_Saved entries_
<<<<
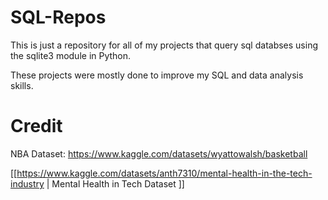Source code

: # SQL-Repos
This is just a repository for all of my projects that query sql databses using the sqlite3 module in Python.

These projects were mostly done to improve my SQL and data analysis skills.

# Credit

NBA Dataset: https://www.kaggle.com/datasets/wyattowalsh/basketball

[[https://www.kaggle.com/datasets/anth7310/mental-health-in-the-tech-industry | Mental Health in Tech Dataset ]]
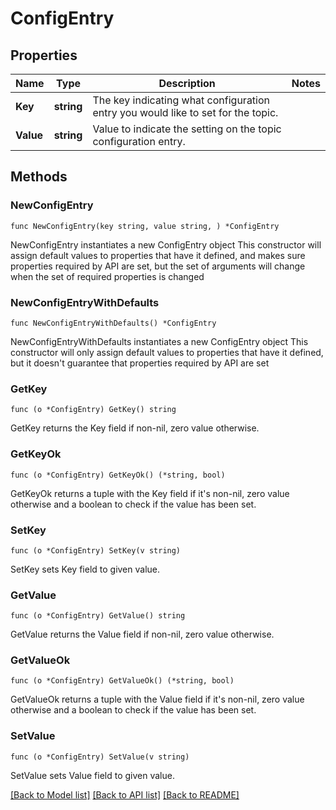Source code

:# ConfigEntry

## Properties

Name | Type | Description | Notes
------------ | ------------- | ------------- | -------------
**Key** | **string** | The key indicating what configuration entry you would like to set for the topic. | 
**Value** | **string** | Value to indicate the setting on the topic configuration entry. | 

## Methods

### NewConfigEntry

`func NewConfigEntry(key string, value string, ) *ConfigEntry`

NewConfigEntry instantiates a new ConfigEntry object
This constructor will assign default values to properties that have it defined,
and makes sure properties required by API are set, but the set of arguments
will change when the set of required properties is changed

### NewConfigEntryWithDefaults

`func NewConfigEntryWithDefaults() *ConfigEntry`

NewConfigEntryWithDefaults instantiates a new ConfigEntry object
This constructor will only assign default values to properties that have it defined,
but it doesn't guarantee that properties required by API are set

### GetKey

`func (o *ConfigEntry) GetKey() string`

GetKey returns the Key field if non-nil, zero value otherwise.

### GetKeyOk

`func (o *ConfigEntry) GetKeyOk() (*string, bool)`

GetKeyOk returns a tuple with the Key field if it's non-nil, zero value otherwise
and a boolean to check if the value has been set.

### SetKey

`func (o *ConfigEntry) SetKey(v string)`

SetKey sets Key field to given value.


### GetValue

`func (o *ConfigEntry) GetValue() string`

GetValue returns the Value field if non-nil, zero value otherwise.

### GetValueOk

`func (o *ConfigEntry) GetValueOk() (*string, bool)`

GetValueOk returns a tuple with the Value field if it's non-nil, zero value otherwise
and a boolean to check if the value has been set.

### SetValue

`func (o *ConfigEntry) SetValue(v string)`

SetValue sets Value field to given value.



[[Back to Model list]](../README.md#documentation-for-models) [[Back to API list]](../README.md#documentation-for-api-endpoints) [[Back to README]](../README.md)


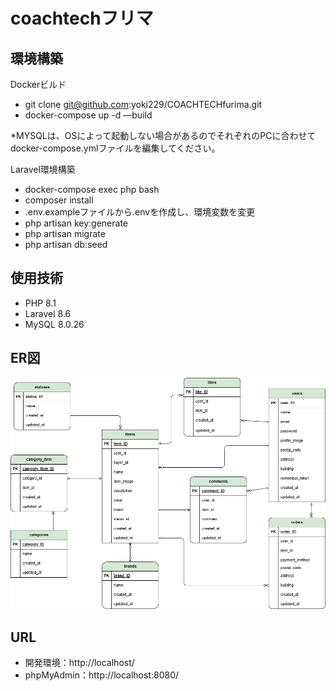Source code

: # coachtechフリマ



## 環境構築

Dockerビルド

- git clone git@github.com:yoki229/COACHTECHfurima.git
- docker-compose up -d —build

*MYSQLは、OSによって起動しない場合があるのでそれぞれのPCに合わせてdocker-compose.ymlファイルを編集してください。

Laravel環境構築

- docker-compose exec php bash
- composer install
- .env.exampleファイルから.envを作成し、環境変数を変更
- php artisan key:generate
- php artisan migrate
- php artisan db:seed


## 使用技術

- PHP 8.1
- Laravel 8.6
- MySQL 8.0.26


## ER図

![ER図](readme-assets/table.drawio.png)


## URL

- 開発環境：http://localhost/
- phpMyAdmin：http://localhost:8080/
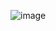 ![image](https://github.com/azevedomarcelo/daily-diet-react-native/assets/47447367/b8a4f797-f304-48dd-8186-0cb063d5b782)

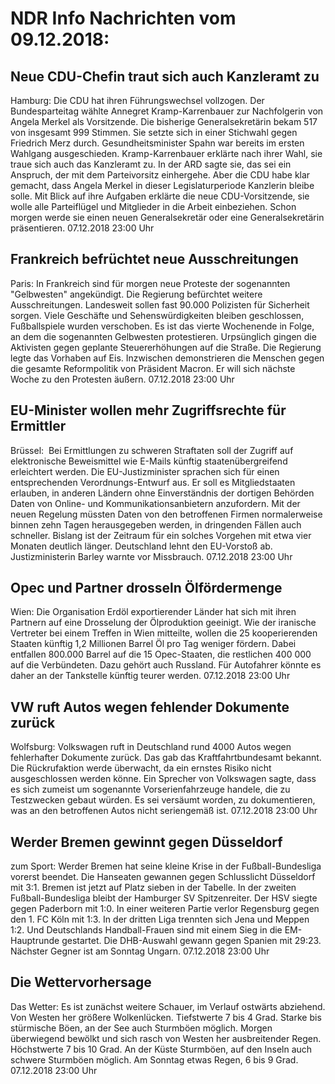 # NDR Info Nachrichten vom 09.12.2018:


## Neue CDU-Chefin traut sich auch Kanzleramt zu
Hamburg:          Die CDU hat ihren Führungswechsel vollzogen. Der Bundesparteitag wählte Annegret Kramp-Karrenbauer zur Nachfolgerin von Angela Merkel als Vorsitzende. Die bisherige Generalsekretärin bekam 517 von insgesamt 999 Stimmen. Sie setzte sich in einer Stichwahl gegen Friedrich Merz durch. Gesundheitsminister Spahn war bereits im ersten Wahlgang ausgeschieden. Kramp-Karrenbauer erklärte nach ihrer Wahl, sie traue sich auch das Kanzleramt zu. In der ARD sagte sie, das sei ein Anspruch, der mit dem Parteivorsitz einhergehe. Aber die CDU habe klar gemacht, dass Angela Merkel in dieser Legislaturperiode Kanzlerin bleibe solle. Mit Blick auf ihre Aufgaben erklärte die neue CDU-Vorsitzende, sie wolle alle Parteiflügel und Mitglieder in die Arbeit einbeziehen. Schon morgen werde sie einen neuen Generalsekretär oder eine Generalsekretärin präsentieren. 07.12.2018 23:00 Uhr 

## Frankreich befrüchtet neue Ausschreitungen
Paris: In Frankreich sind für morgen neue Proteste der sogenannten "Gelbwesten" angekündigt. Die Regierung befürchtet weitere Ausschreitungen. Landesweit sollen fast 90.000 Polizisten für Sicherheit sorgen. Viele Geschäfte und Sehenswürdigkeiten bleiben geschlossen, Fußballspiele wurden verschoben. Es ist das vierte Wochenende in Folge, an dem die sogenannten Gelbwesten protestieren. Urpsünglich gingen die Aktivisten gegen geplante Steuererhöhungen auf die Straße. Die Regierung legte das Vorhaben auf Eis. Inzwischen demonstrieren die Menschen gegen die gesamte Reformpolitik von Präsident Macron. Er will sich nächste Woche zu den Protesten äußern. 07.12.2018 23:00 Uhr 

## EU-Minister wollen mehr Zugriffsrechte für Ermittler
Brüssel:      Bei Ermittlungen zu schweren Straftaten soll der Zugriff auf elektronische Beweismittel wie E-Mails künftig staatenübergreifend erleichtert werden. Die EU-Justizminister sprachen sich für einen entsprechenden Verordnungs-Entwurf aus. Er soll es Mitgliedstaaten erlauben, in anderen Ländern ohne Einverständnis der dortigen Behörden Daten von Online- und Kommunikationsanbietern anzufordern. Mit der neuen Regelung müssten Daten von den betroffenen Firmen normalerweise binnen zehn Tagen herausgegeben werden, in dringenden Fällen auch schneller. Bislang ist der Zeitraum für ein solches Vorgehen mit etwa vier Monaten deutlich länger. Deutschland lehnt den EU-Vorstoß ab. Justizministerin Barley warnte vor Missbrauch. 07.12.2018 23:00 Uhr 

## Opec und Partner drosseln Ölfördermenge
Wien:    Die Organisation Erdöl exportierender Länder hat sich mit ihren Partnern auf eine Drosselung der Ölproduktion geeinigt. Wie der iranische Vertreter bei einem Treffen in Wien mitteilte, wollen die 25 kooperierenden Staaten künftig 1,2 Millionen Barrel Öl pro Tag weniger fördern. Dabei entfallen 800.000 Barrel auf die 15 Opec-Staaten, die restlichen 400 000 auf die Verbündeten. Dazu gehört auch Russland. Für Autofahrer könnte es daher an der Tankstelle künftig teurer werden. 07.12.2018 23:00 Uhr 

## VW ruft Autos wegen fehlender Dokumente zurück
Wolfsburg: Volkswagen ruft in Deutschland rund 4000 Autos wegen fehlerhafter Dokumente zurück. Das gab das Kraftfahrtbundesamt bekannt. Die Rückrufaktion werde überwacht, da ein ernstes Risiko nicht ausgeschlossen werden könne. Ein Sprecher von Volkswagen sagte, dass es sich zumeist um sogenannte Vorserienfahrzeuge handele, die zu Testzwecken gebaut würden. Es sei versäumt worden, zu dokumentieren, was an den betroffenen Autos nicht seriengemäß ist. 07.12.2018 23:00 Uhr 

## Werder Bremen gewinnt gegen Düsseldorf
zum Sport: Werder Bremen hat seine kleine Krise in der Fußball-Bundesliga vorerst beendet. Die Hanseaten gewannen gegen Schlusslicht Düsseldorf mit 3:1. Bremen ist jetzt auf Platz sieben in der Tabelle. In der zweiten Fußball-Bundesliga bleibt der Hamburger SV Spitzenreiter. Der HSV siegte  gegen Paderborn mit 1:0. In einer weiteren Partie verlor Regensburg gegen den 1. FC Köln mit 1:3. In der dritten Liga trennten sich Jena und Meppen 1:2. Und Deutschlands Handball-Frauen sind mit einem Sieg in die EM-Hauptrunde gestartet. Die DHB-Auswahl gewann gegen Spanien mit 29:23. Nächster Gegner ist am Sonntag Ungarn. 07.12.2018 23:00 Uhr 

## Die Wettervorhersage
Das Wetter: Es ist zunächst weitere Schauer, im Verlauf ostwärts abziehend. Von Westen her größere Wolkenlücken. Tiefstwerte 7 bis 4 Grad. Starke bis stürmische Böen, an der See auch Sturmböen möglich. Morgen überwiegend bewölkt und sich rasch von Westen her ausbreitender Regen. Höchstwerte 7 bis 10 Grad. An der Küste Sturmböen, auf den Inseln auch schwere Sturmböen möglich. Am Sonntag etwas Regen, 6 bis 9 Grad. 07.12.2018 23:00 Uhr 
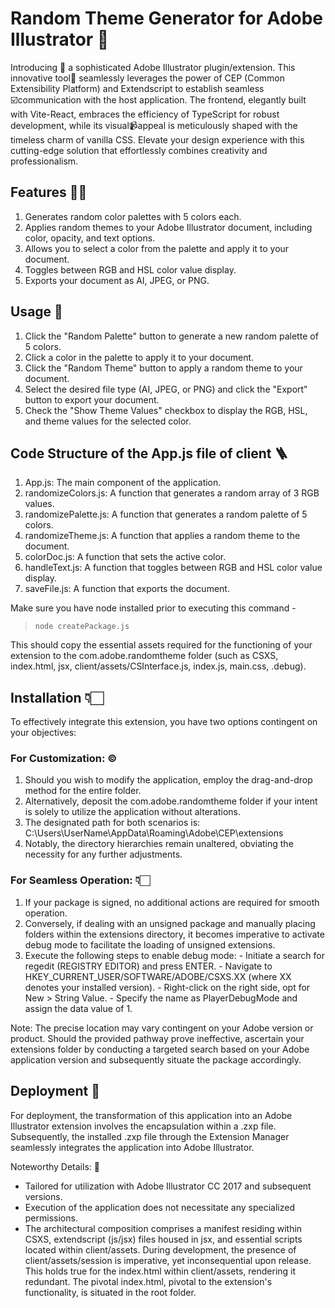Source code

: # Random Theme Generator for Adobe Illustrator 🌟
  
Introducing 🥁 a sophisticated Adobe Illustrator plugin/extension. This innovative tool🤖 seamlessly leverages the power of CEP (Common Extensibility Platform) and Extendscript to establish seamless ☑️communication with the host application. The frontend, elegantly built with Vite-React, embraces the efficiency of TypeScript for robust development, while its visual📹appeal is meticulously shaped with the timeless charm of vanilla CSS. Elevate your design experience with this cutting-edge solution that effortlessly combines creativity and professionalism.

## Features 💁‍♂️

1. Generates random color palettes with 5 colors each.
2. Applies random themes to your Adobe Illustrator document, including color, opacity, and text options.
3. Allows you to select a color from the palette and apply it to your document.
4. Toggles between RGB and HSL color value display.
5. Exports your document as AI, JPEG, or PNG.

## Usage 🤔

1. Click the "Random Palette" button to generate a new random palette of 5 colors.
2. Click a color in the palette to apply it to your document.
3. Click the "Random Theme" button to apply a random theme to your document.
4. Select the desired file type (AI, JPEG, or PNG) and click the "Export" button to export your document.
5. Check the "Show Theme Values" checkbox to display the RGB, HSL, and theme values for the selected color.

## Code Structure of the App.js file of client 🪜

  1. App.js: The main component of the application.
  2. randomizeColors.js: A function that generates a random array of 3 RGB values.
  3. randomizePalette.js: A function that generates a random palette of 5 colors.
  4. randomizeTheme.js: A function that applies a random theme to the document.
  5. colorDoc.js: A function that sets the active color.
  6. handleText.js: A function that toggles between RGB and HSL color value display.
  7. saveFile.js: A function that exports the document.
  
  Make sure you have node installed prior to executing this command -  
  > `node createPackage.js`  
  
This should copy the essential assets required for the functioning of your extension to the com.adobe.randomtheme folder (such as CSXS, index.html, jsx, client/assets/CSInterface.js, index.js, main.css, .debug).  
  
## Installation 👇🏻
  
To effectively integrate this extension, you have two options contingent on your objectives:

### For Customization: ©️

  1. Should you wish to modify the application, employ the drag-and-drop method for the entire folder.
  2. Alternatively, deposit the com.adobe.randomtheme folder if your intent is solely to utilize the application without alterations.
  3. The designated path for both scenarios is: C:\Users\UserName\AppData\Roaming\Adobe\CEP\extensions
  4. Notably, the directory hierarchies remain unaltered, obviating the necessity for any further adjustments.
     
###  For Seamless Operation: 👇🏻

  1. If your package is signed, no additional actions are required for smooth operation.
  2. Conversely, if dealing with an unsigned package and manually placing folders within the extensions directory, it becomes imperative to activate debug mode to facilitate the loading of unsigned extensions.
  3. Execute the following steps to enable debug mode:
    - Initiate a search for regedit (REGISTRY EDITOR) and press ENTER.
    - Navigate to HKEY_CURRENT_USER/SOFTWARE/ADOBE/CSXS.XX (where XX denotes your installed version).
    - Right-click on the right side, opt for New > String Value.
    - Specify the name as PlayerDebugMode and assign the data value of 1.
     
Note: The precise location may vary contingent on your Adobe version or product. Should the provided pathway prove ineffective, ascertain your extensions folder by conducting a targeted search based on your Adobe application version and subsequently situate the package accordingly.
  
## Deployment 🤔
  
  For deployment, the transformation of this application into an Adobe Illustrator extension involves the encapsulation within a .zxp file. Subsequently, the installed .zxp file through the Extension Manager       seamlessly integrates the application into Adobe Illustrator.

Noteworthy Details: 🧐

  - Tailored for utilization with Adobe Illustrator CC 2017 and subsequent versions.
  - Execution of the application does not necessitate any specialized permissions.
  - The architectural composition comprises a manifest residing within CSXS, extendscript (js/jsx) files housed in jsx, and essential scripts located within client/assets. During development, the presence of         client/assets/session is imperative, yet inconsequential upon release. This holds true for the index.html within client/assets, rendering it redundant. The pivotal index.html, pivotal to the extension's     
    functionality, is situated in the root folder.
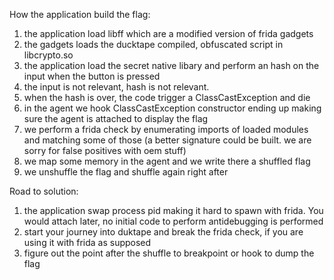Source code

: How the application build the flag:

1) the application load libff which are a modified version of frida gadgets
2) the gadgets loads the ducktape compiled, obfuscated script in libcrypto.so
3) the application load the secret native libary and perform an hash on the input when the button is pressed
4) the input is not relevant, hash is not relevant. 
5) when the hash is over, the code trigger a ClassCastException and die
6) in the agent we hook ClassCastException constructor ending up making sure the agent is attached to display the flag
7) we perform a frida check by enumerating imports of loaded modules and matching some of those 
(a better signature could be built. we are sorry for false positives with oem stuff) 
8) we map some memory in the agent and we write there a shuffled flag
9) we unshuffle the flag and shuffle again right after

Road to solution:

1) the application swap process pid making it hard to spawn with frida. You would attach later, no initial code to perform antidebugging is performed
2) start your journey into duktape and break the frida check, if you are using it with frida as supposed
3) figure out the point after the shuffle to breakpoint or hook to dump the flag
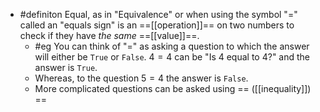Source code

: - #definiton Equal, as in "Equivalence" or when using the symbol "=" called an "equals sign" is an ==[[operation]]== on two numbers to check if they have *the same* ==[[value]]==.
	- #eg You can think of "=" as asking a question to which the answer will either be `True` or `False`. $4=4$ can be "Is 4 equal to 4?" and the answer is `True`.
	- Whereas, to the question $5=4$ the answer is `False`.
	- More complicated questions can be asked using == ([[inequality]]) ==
>>>>
_TO DO_
Reproduce exactly the lines above that run from the one with "- phpMyAdmin：http://localhost:8080/" to the one with "## Neue CDU-Chefin", both included, leaving pictures out.

_EXERCISE ANSWER_
- phpMyAdmin：http://localhost:8080/
 ![image](https://github.com/azevedomarcelo/daily-diet-react-native/assets/47447367/b8a4f797-f304-48dd-8186-0cb063d5b782)

 # NDR Info Nachrichten vom 09.12.2018:


## Neue CDU-Chefin traut sich auch Kanzleramt zu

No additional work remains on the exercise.